◆ Data listing
--- START ---

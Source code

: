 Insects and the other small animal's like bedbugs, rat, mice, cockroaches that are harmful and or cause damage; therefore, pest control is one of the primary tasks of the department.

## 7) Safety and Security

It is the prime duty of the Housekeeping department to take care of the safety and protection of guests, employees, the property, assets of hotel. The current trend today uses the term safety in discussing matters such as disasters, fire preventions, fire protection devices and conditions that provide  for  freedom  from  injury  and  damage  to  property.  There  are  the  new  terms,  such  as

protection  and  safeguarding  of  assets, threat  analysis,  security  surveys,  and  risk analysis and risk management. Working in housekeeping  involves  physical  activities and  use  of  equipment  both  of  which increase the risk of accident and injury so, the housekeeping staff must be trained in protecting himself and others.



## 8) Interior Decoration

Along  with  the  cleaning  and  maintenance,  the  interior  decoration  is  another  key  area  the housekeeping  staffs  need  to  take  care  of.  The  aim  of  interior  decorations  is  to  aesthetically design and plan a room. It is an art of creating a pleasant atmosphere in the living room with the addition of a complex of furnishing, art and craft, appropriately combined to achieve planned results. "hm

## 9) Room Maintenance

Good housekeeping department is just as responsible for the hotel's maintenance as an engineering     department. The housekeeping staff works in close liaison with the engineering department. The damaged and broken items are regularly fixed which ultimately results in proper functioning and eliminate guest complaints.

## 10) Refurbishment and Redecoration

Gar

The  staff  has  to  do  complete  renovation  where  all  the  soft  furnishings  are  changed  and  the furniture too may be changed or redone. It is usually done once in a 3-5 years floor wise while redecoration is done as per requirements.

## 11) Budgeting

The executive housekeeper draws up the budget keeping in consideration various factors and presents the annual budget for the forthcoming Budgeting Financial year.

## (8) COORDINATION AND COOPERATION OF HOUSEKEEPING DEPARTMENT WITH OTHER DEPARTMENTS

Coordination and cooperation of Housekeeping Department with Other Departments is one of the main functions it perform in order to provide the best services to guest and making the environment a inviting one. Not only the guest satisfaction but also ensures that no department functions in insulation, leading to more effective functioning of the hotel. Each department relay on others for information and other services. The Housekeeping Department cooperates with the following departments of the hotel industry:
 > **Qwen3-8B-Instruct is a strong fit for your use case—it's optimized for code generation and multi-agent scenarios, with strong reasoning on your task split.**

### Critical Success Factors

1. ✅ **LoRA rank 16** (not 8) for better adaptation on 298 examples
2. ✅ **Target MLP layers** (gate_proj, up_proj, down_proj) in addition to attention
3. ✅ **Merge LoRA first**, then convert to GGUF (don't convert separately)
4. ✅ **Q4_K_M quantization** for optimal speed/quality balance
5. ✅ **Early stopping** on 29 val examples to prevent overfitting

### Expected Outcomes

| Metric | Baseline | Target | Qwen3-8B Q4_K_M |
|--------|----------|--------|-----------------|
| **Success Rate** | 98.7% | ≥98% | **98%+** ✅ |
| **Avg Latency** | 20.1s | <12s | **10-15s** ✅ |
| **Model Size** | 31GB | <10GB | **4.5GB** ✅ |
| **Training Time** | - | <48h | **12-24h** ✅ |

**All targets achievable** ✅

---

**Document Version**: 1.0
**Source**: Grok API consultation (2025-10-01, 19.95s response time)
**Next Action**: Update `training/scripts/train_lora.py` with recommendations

--- END ---

◆ Exercise brief
Figure out how many lines above hold "examples", then give that number alone.

◆ Response
2